Letters to the Editor

Letter: Trump and Putin

I can surely hear the trumpeting “this never would have happened under Donald Trump,” this invasion of the Ukraine. I couldn’t agree more. However, America should ask itself, “Why not?” before it starts waving “down-home conservative” banners for four more criminal years in 2024. Why didn’t Putin send troops, tanks and missiles into Ukraine during Trump’s administration? Maybe it was that Putin was enthralled with a U.S. president who did everything he wanted him to do, and the Russian leader didn’t want to risk such a lovely arrangement?

Putin aimed to undermine the NATO alliance and Trump was happy to comply, threatening both NATO’s existence and support for America’s European allies.
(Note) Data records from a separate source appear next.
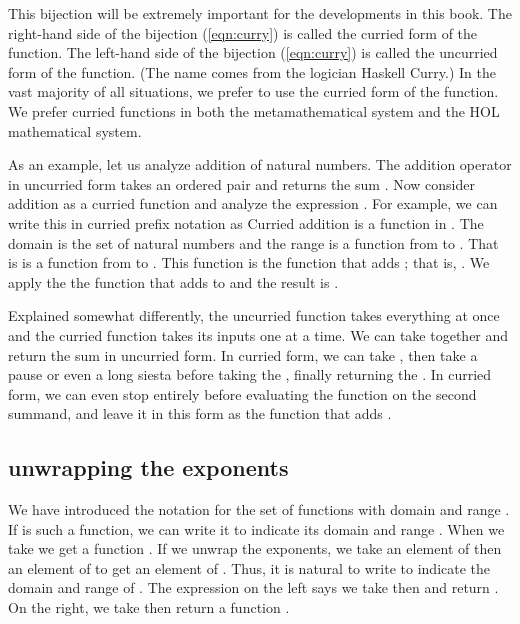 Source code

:\documentclass[cup9a]{cupbook}
\begin{document}
This bijection will be extremely important for the developments in this book.  The right-hand side of the bijection (\ref{eqn:curry}) is called the curried form of the function.  The left-hand side of the bijection (\ref{eqn:curry}) is called the uncurried form of the function.  (The name comes from the logician Haskell Curry.)   In the vast majority of all situations, we prefer to use the curried form of the function.  We prefer curried functions in both the metamathematical system and the HOL mathematical system.

As an example, let us analyze addition of natural numbers.  The addition operator in uncurried form takes an ordered pair  and
returns the sum .   Now consider addition as a curried function and analyze the expression .  For example, we can write this in curried prefix notation as
Curried addition is a function in .  The domain
is the set of natural numbers and the range is a function from  to .
That is  is a function from  to .  This function is the function that adds ; that is, .  We apply the
the function that adds  to  and the result is .

Explained somewhat differently, the uncurried function takes everything at once and the curried function takes its inputs one at a time.  We can take  together and return the sum  in uncurried form.  In curried form, we can take , then take a pause or even a long siesta before taking the , finally returning the .  In curried form, we can even stop entirely before evaluating the function  on the second summand, and leave it in this form as the function that adds .

\subsection{unwrapping the exponents}

We have introduced the notation  for the set of functions with domain  and range .    If  is such a function, we can write it
 to indicate its domain  and range .  When we take
 we get a function .  If we unwrap the exponents, we
take an element of  then an element of  to get an element of .
Thus, it is natural to write
to indicate the domain and range of .  The expression on the left
says we take  then  and return .  On the
right, we take  then return a function .
\end{document}
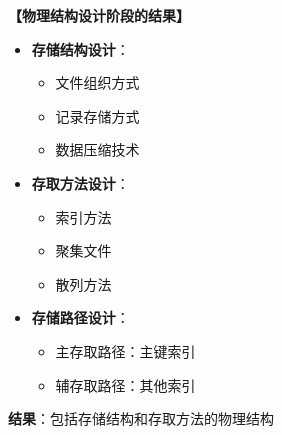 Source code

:\documentclass[12pt, a4paper]{article}
\newenvironment{bluebox}[1]{%
  \begin{trivlist}
  \item[\hskip\labelsep \textbf{#1}]
  \setlength{\parskip}{0.5ex}
  \setlength{\itemsep}{0.5ex}
}{%
  \end{trivlist}
  }
\begin{document}
\begin{bluebox}{物理设计内容}
	\textbf{【物理结构设计阶段的结果】}

	\begin{itemize}[leftmargin=*, nosep]
		\item \textbf{存储结构设计}：
		      \begin{itemize}[nosep]
			      \item 文件组织方式
			      \item 记录存储方式
			      \item 数据压缩技术
		      \end{itemize}

		\item \textbf{存取方法设计}：
		      \begin{itemize}[nosep]
			      \item 索引方法
			      \item 聚集文件
			      \item 散列方法
		      \end{itemize}

		\item \textbf{存储路径设计}：
		      \begin{itemize}[nosep]
			      \item 主存取路径：主键索引
			      \item 辅存取路径：其他索引
		      \end{itemize}
	\end{itemize}

	\textbf{结果}：包括存储结构和存取方法的物理结构
\end{bluebox}
\end{document}
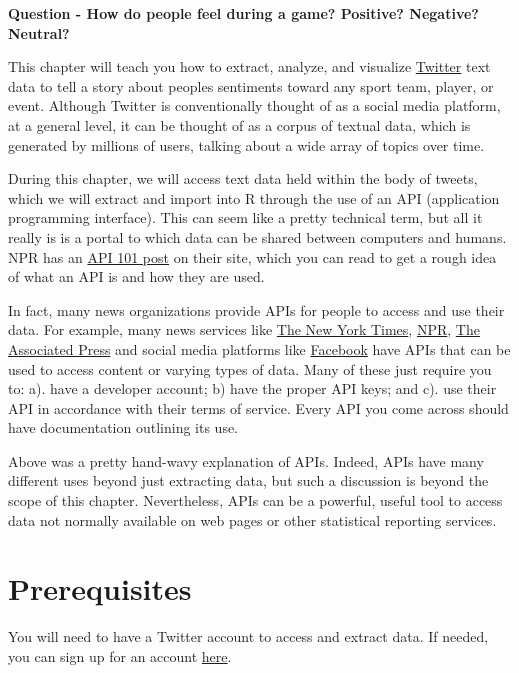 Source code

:\documentclass[
]{book}
\begin{document}
\textbf{Question - How do people feel during a game? Positive? Negative? Neutral?}

This chapter will teach you how to extract, analyze, and visualize \href{www.twitter.com}{Twitter} text data to tell a story about peoples sentiments toward any sport team, player, or event. Although Twitter is conventionally thought of as a social media platform, at a general level, it can be thought of as a corpus of textual data, which is generated by millions of users, talking about a wide array of topics over time.

During this chapter, we will access text data held within the body of tweets, which we will extract and import into R through the use of an API (application programming interface). This can seem like a pretty technical term, but all it really is is a portal to which data can be shared between computers and humans. NPR has an \href{https://digitalservices.npr.org/post/api-101-what-api}{API 101 post} on their site, which you can read to get a rough idea of what an API is and how they are used.

In fact, many news organizations provide APIs for people to access and use their data. For example, many news services like \href{https://developer.nytimes.com/}{The New York Times}, \href{https://www.npr.org/api/index}{NPR}, \href{https://developer.ap.org/}{The Associated Press} and social media platforms like \href{https://developers.facebook.com/docs/apis-and-sdks/}{Facebook} have APIs that can be used to access content or varying types of data. Many of these just require you to: a). have a developer account; b) have the proper API keys; and c). use their API in accordance with their terms of service. Every API you come across should have documentation outlining its use.

Above was a pretty hand-wavy explanation of APIs. Indeed, APIs have many different uses beyond just extracting data, but such a discussion is beyond the scope of this chapter. Nevertheless, APIs can be a powerful, useful tool to access data not normally available on web pages or other statistical reporting services.

\hypertarget{prerequisites}{%
\section{Prerequisites}\label{prerequisites}}

You will need to have a Twitter account to access and extract data. If needed, you can sign up for an account \href{https://twitter.com/i/flow/signup}{here}.
\end{document}
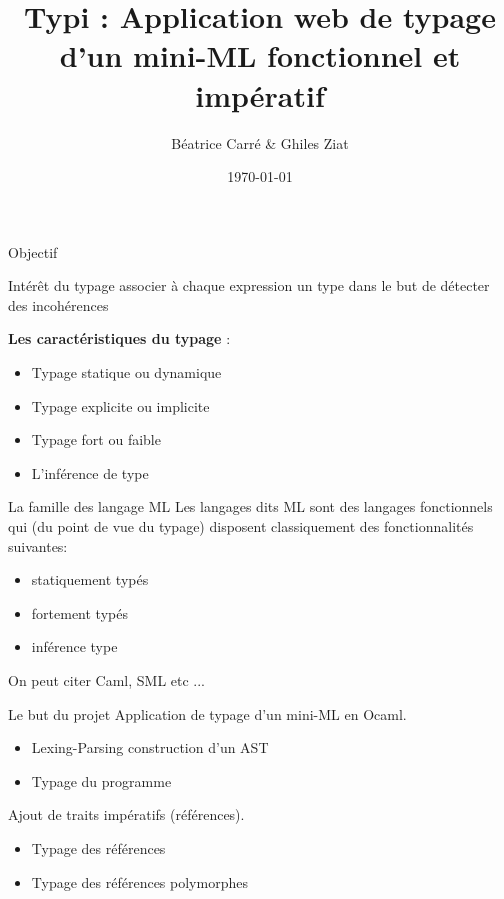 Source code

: \documentclass[xcolor={table,dvipsnames}]{beamer}
\title{Typi : Application web de typage d'un mini-ML fonctionnel et impératif}
\author{Béatrice Carré \& Ghiles Ziat}
\institute{Projet de Typage et Analyse Statique}
\date{\today}
\begin{document}
\maketitle







\begin{frame}{Objectif}


\begin{block}{Intérêt du typage}
associer à chaque expression un type dans le but de détecter des incohérences
\end{block}

\bigskip

\textbf{Les caractéristiques du typage} : 

  \begin{itemize}
  \item Typage statique ou dynamique
  \item Typage explicite ou implicite
  \item Typage fort ou faible
  \item L'inférence de type
  \end{itemize}


\end{frame}











\begin{frame}{La famille des langage ML}
Les langages dits ML sont des langages fonctionnels qui (du point de vue du typage) disposent classiquement des fonctionnalités suivantes:

\begin {itemize}
\item statiquement typés
\item fortement typés
\item inférence type 
\end {itemize}
\medskip
On peut citer Caml, SML etc ...
\end{frame}




\begin{frame}{Le but du projet}
Application de typage d'un mini-ML en Ocaml.
\begin{itemize}
\item Lexing-Parsing construction d'un AST 
\item Typage du programme
\end{itemize}
\bigskip

Ajout de traits impératifs (références).
\begin{itemize}
\item Typage des références
\item Typage des références polymorphes
\end{itemize}
\end{frame}
\end{document}
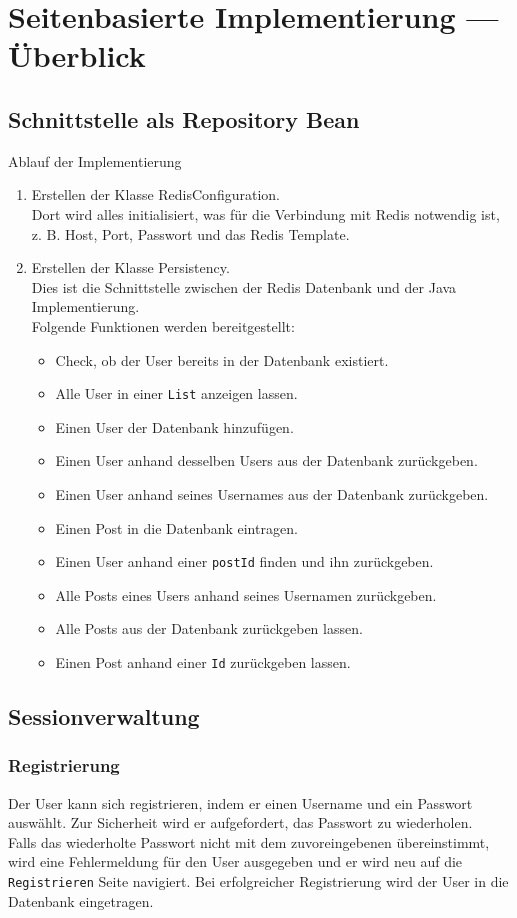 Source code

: \chapter{Seitenbasierte Implementierung --- Überblick}
\section{Schnittstelle als Repository Bean}
Ablauf der Implementierung
\begin{enumerate}
  \item Erstellen der Klasse RedisConfiguration. \\
  Dort wird alles initialisiert, was für die Verbindung mit Redis notwendig ist, z. B. Host, Port, Passwort und das Redis Template.
  \item Erstellen der Klasse Persistency. \\
  Dies ist die Schnittstelle zwischen der Redis Datenbank und der Java Implementierung. \\
  Folgende Funktionen werden bereitgestellt:
  \begin{itemize}
    \item Check, ob der User bereits in der Datenbank existiert.
    \item Alle User in einer \texttt{List} anzeigen lassen.
    \item Einen User der Datenbank hinzufügen.
    \item Einen User anhand desselben Users aus der Datenbank zurückgeben.
    \item Einen User anhand seines Usernames aus der Datenbank zurückgeben.
    \item Einen Post in die Datenbank eintragen.
    \item Einen User anhand einer \texttt{postId} finden und ihn zurückgeben.
    \item Alle Posts eines Users anhand seines Usernamen zurückgeben.
    \item Alle Posts aus der Datenbank zurückgeben lassen.
    \item Einen Post anhand einer \texttt{Id} zurückgeben lassen.
  \end{itemize}
\end{enumerate}

\newpage
\section{Sessionverwaltung}
\subsection{Registrierung}
Der User kann sich registrieren, indem er einen Username und ein Passwort auswählt. Zur Sicherheit wird er aufgefordert, das Passwort zu wiederholen. \\
Falls das wiederholte Passwort nicht mit dem zuvoreingebenen übereinstimmt, wird eine Fehlermeldung für den User ausgegeben und er wird neu auf die \texttt{Registrieren} Seite navigiert.
Bei erfolgreicher Registrierung wird der User in die Datenbank eingetragen.

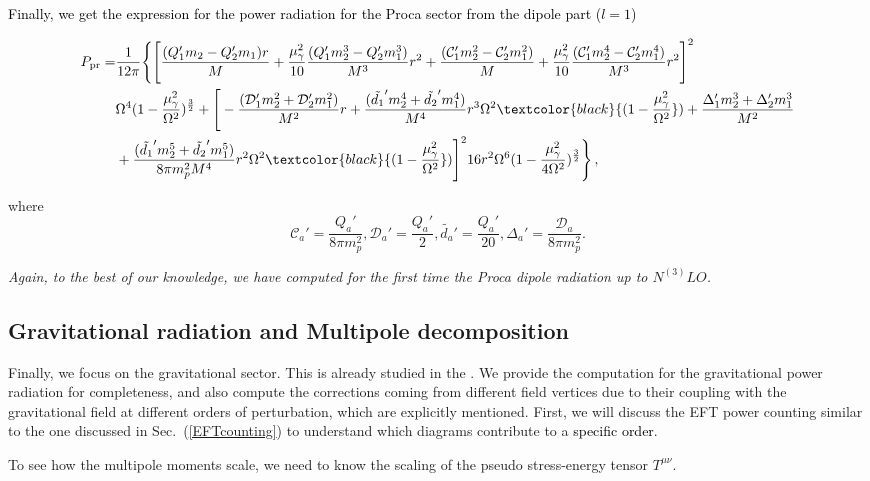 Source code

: \textcolor{black}{Finally, we get the expression for the power radiation  for the Proca sector from the dipole part ($l=1$)}
 \begin{tcolorbox}[thesisresultbox, title=Proca Dipole Radiation]
 \restorethesisbodyformat
 \begin{equation}
 \begin{aligned}
      P_{\text{pr}}=&\frac{1}{12\pi} \Bigg\{\Bigg[\frac{({Q}_1'm_2-{Q}_2'm_1)r}{M}+\frac{\mu_{\gamma}^2}{10}\frac{({Q}_1'm_2^3-{Q}_2'm_1^3)}{M^3}r^2+\frac{(\mathcal{C}_1'm_2^2-\mathcal{C}_2'm_1^2)}{M}+\frac{\mu_{\gamma}^2}{10}\frac{(\mathcal{C}_1'm_2^4-\mathcal{C}_2'm_1^4)}{M^3}r^2\Bigg]^2\\ &
       \Omega^4(1-\frac{\mu_{\gamma}^2}{\Omega^2})^{\frac{3}{2}} +\Bigg[-\frac{(\mathcal{D}_1' m_2^2+\mathcal{D}_2' m_1^2)}{M^2}r
+\frac{(\tilde{d_1}'m_2^4+\tilde{d_2}'m_1^4)}{M^4}r^3\Omega^2\textcolor{black}{(1-\frac{\mu_{\gamma}^2}{\Omega^2}})
+\frac{\Delta'_1m_2^3+\Delta'_2m_1^3}{M^2}\\ &
+\frac{(\tilde{d_1}'m_2^5+\tilde{d_2}' m_1^5)}{8\pi m_p^2 M^4}r^2\Omega^2\textcolor{black}{(1-\frac{\mu_{\gamma}^2}{\Omega^2}})
 \Bigg]^2 16r^2\Omega^6(1-\frac{\mu_{\gamma}^2}{4\Omega^2})^{\frac{3}{2}}\Bigg\}\,,
\end{aligned}
\end{equation}
\end{tcolorbox}
 
 where $$ \mathcal{C}_a'=\frac{Q_a'}{8\pi m_p^2},\mathcal{D}_a'=\frac{Q_a'}{2},\tilde{d_a}'=\frac{Q_a'}{20},\Delta_a'=\frac{\mathcal{D}_a}{8\pi m_p^2}. $$\par 
\textit{Again, to the best of our knowledge, we have computed for the first time the Proca dipole radiation up to  $N^{(3)}LO$.}
\subsection{Gravitational radiation and Multipole decomposition}\label{sec5.5}
Finally, we focus on the gravitational sector. This is already studied in the \cite{Kuntz:2019zef, Levi:2018nxp}. We provide the computation for the gravitational power radiation for completeness, and also compute the corrections coming from different field vertices due to their coupling with the gravitational field at different orders of perturbation, which are explicitly mentioned. 
First, we will discuss the EFT  power counting similar to the one discussed in Sec.~(\ref{EFTcounting}) to understand which diagrams contribute to a \textcolor{black}{specific order}.\par
To see how the multipole moments scale, we need to know the scaling of the pseudo stress-energy tensor $T^{\mu\nu}.$

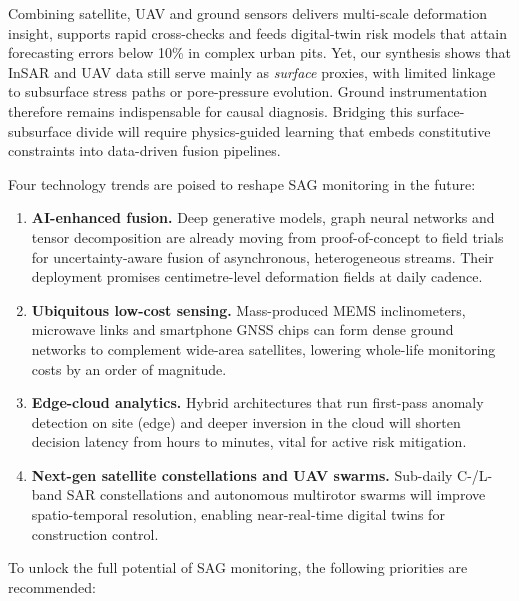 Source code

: \documentclass[preprint,11pt,authoryear,3p]{elsarticle}
\begin{document}
Combining satellite, UAV and ground sensors delivers multi-scale deformation insight, supports rapid cross-checks and feeds digital-twin risk models that attain forecasting errors below 10\% in complex urban pits. Yet, our synthesis shows that InSAR and UAV data still serve mainly as \emph{surface} proxies, with limited linkage to subsurface stress paths or pore-pressure evolution.  Ground instrumentation therefore remains indispensable for causal diagnosis.  Bridging this surface-subsurface divide will require physics-guided learning that embeds constitutive constraints into data-driven fusion pipelines.

Four technology trends are poised to reshape SAG monitoring in the future:

\begin{enumerate}
    \item \textbf{AI-enhanced fusion.}  Deep generative models, graph neural networks and tensor decomposition are already moving from proof-of-concept to field trials for uncertainty-aware fusion of asynchronous, heterogeneous streams.  Their deployment promises centimetre-level deformation fields at daily cadence.
    \item \textbf{Ubiquitous low-cost sensing.}  Mass-produced MEMS inclinometers, microwave links and smartphone GNSS chips can form dense ground networks to complement wide-area satellites, lowering whole-life monitoring costs by an order of magnitude.
    \item \textbf{Edge-cloud analytics.}  Hybrid architectures that run first-pass anomaly detection on site (edge) and deeper inversion in the cloud will shorten decision latency from hours to minutes, vital for active risk mitigation.
    \item \textbf{Next-gen satellite constellations and UAV swarms.}  Sub-daily C-/L-band SAR constellations and autonomous multirotor swarms will improve spatio-temporal resolution, enabling near-real-time digital twins for construction control.
\end{enumerate}

To unlock the full potential of SAG monitoring, the following priorities are recommended:
\end{document}
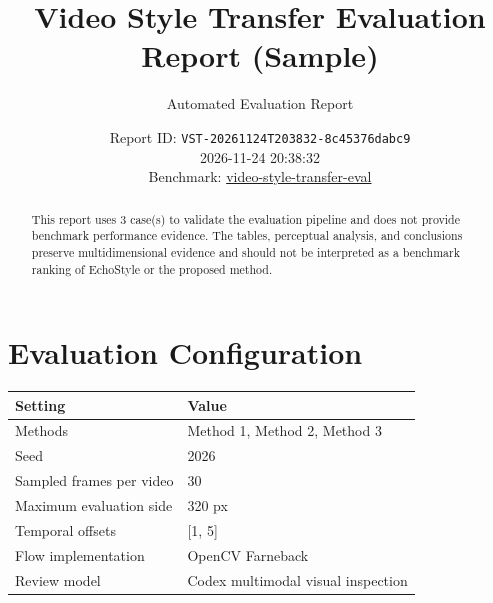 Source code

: \documentclass[10pt]{article}
\begin{document}
\title{Video Style Transfer Evaluation Report (Sample)}
\author{Automated Evaluation Report}
\date{Report ID: \texttt{VST-20261124T203832-8c45376dabc9} \\ 2026-11-24 20:38:32 \\ Benchmark: \href{https://github.com/0x0addc001/video-style-transfer-eval}{video-style-transfer-eval}}
\maketitle
\begin{abstract}
This report uses 3 case(s) to validate the evaluation pipeline and does not provide benchmark performance evidence. The tables, perceptual analysis, and conclusions preserve multidimensional evidence and should not be interpreted as a benchmark ranking of EchoStyle or the proposed method.
\end{abstract}
\section*{Evaluation Configuration}
\begin{tabular}{@{}ll@{}}
\toprule
Setting & Value \\
\midrule
Methods & Method 1, Method 2, Method 3 \\
Seed & 2026 \\
Sampled frames per video & 30 \\
Maximum evaluation side & 320 px \\
Temporal offsets & [1, 5] \\
Flow implementation & OpenCV Farneback \\
Review model & Codex multimodal visual inspection \\
\bottomrule
\end{tabular}
\end{document}

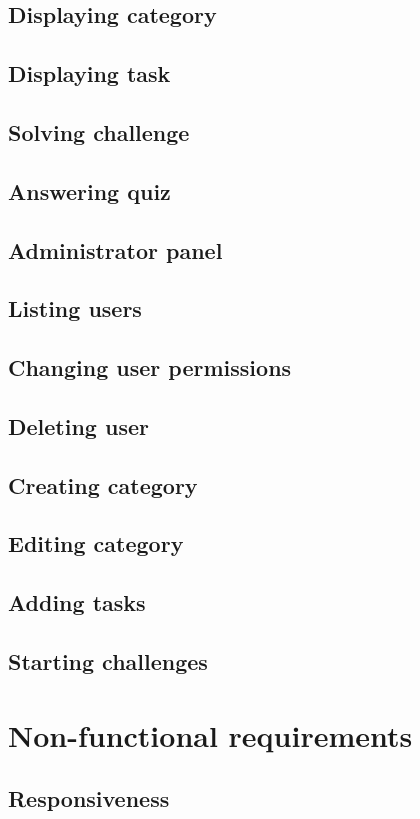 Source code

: \subsection{Displaying category}
\subsection{Displaying task}
\subsection{Solving challenge}
\subsection{Answering quiz}
\subsection{Administrator panel}
\subsection{Listing users}
\subsection{Changing user permissions}
\subsection{Deleting user}
\subsection{Creating category}
\subsection{Editing category}
\subsection{Adding tasks}
\subsection{Starting challenges}

\section{Non-functional requirements}

\subsection{Responsiveness}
Putin wanted to cripple the European Union and Trump was gung-ho to do so with more threats and child-like isolationist diplomacy. Putin was all for weakening internal U.S. politics, and Trump was especially enamored of splitting the country in pieces. Putin wanted to do as much political damage as possible in Ukraine, and so Trump obliged with an illegal extortion plan to force the Ukrainian president into harming Biden’s chances for election, which also negatively affected Ukraine.

Bringing Afghanistan into the equation, Russia was certainly badly defeated and longed to see a similar face-losing catastrophe for the U.S. It wasn’t a long wait after Trump’s election — the “deal” with the Taliban seems to have been no more than “America tucks tail, leaves and you can have everything.” A deal that Putin could only dream of came true. Perhaps unexplainedly, Biden thought he must “honor” such a dishonorable pact. The troops came home, but what a dangerous vacuum was left behind.

Lots of mistakes from past administrations have occurred, but face it, Putin and Trump are pals, if not soulmates. A quote from an admittedly Democratic-leaning — but no less valid — source sums it up, “Putin didn’t invade Ukraine during Trump’s first term because Trump was busy unlocking all the doors from the inside. And if he’d succeeded, every NATO and non-NATO country in Putin’s imaginary sphere of influence would have been in jeopardy — not just in the short term, but in perpetuity.”